Angus McSix And The All-Seeing Astral Eye

2º álbum de estúdio​

Era

-

6.2

Nota média
de sites de crítica

Fantasia, synth e caos galáctico

O segundo capítulo do Angus McSix continua apostando naquele power metal de armadura reluzente, espada de plástico premium e refrão feito para ser berrado com um copo na mão. A troca de vocalista não desmonta o castelo: Sam Nyman entra bem no papel, segura os agudos e mantém o espírito bombástico da estreia, enquanto Sebastian Levermann puxa tudo para um terreno ainda mais colorido, sintético e espalhafatoso.

O problema é que nem sempre essa festa intergaláctica acerta o equilíbrio entre piada e pancada. Parte da imprensa elogiou o disco pelo carisma, pelos ganchos absurdamente grudentos e pela energia de campanha de RPG desgovernada; outra parte achou que os teclados ficaram altos demais, as guitarras perderam impacto e o humor passou do ponto.

No fim, é um álbum que troca a espada pelo sabre de neon: divertido, cafona de propósito e, às vezes, irresistível — mas menos afiado que o anterior.

Destaques

1 – 6666
2 – The Fire Of Yore
3 – I Am Adam McSix (feat. Rhapsody Of Fire)

Menos ouvidas

10 – The Power Of Metal (feat.

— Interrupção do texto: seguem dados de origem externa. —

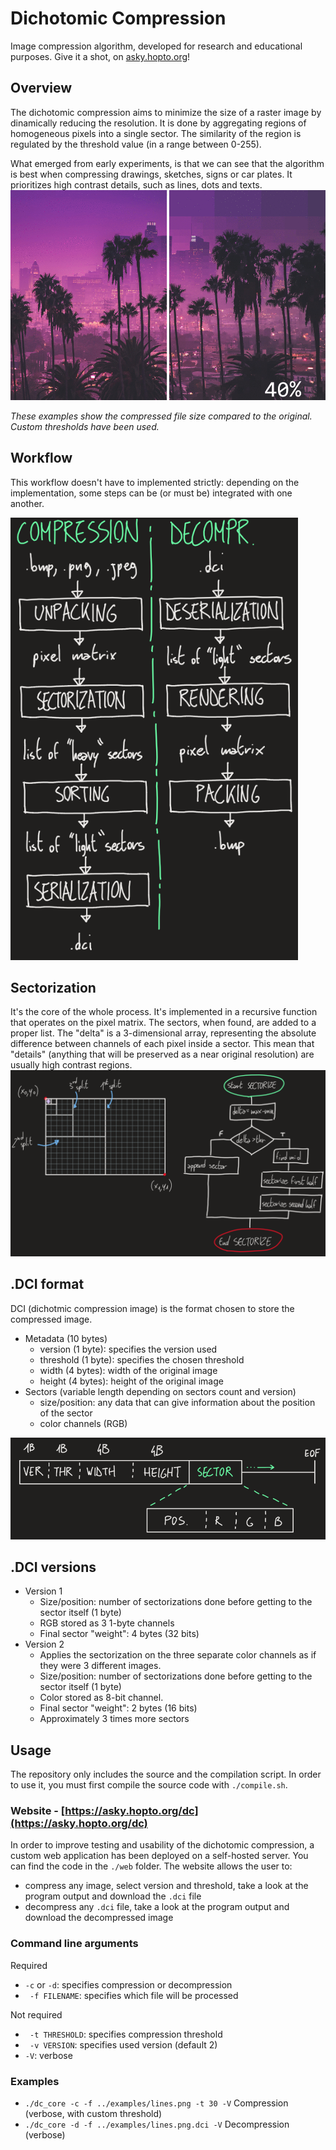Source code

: # Dichotomic Compression
Image compression algorithm, developed for research and educational purposes.
Give it a shot, on [asky.hopto.org](https://asky.hopto.org/dc)!

## Overview
The dichotomic compression aims to minimize the size of a raster image by dinamically reducing the resolution. It is done by aggregating regions of homogeneous pixels into a single sector. The similarity of the region is regulated by the threshold value (in a range between 0-255).

What emerged from early experiments, is that we can see that the algorithm is best when compressing drawings, sketches, signs or car plates. It prioritizes high contrast details, such as lines, dots and texts.
![animation](docs/examples.gif)

<i>These examples show the compressed file size compared to the original. Custom thresholds have been used.</i>

## Workflow
This workflow doesn't have to implemented strictly: depending on the implementation, some steps can be (or must be) integrated with one another.

![workflow](docs/workflow.png)

## Sectorization
It's the core of the whole process. It's implemented in a recursive function that operates on the pixel matrix. The sectors, when found, are added to a proper list.
The "delta" is a 3-dimensional array, representing the absolute difference between channels of each pixel inside a sector. This mean that "details" (anything that will be preserved as a near original resolution) are usually high contrast regions.
![sectorization](docs/sectorization.png)

## .DCI format
DCI (dichotmic compression image) is the format chosen to store the compressed image.
- Metadata (10 bytes)
  - version (1 byte): specifies the version used
  - threshold (1 byte): specifies the chosen threshold
  - width (4 bytes): width of the original image
  - height (4 bytes): height of the original image
- Sectors (variable length depending on sectors count and version)
  - size/position: any data that can give information about the position of the sector
  - color channels (RGB)

![format](docs/format.png)

## .DCI versions
- Version 1
  - Size/position: number of sectorizations done before getting to the sector itself (1 byte)
  - RGB stored as 3 1-byte channels
  - Final sector "weight": 4 bytes (32 bits)
- Version 2
  - Applies the sectorization on the three separate color channels as if they were 3 different images.
  - Size/position: number of sectorizations done before getting to the sector itself (1 byte)
  - Color stored as 8-bit channel.
  - Final sector "weight": 2 bytes (16 bits)
  - Approximately 3 times more sectors

## Usage
The repository only includes the source and the compilation script. In order to use it, you must first compile the source code with `./compile.sh`.

### Website - [https://asky.hopto.org/dc](https://asky.hopto.org/dc)
In order to improve testing and usability of the dichotomic compression, a custom web application has been deployed on a self-hosted server. You can find the code in the `./web` folder. The website allows the user to:
- compress any image, select version and threshold, take a look at the program output and download the `.dci` file
- decompress any `.dci` file, take a look at the program output and download the decompressed image

### Command line arguments
Required
- ` -c ` or ` -d `: specifies compression or decompression
- ` -f FILENAME`: specifies which file will be processed

Not required
- ` -t THRESHOLD`: specifies compression threshold
- ` -v VERSION`: specifies used version (default 2)
- ` -V `: verbose

### Examples
- ` ./dc_core -c -f ../examples/lines.png -t 30 -V ` Compression (verbose, with custom threshold)
- ` ./dc_core -d -f ../examples/lines.png.dci -V ` Decompression (verbose)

Freedom Call)
11 – Into Battle

Fatos interessantes

• Este é o segundo álbum de estúdio do Angus McSix e o primeiro com Sam Nyman como protagonista da saga, agora no papel de Adam McSix.

• A faixa de abertura, “6666”, ainda traz Thomas Winkler passando simbolicamente o bastão para o novo herói.

• O disco saiu pela Napalm Records em 13 de março de 2026, exatamente no início da nova turnê europeia do grupo.

• O álbum tem 11 faixas e 41 minutos e 42 segundos de duração.

• “I Am Adam McSix” conta com participação do Rhapsody of Fire.

• “Dig Down” traz colaboração do Van Canto, reforçando o lado mais brincalhão e performático do projeto.

• “Techno Men” empurra a banda para um cruzamento inusitado entre power metal, dance-pop e metal industrial.

• Parte da crítica comparou o disco a uma sessão de Dungeons & Dragons regada a cerveja e refrões gigantes.

• Outra parte das resenhas reclamou que os teclados e synths engoliram um pouco o peso das guitarras e da bateria.

• O álbum aprofunda o universo narrativo da banda com novos personagens e mais ênfase no tom absurdamente épico e autoconsciente.

Produção

Sebastian Levermann

Mudança de line

Em relação ao debut, a banda trocou duas peças centrais: Thomas Winkler saiu em 2025 para dedicar mais tempo à família, e Sam Nyman assumiu os vocais como Adam McSix. Manu Lotter também deixou o grupo, abrindo espaço para Gerit Lamm na bateria. Além disso, Jasmin Pabst foi adicionada à formação na fase de divulgação do segundo álbum, ampliando o lado “party metal” e teatral do projeto.

Formação

Samuel Nyman – voz
Thalìa Bellazecca – guitarra
Jasmin Pabst – guitarra
Sebastian “Seeb” Levermann, Rafael Dobbs Roa – guitarra
Gerit Lamm – bateria

Músicos adicionais
Thomas Winkler – participação vocal em “6666”
Rhapsody of Fire – participação especial em “I Am Adam McSix”
Van Canto – participação especial em “Dig Down”
Turmion Kätilöt – participação especial em “Techno Men”
Freedom Call – participação especial em “The Power of Metal”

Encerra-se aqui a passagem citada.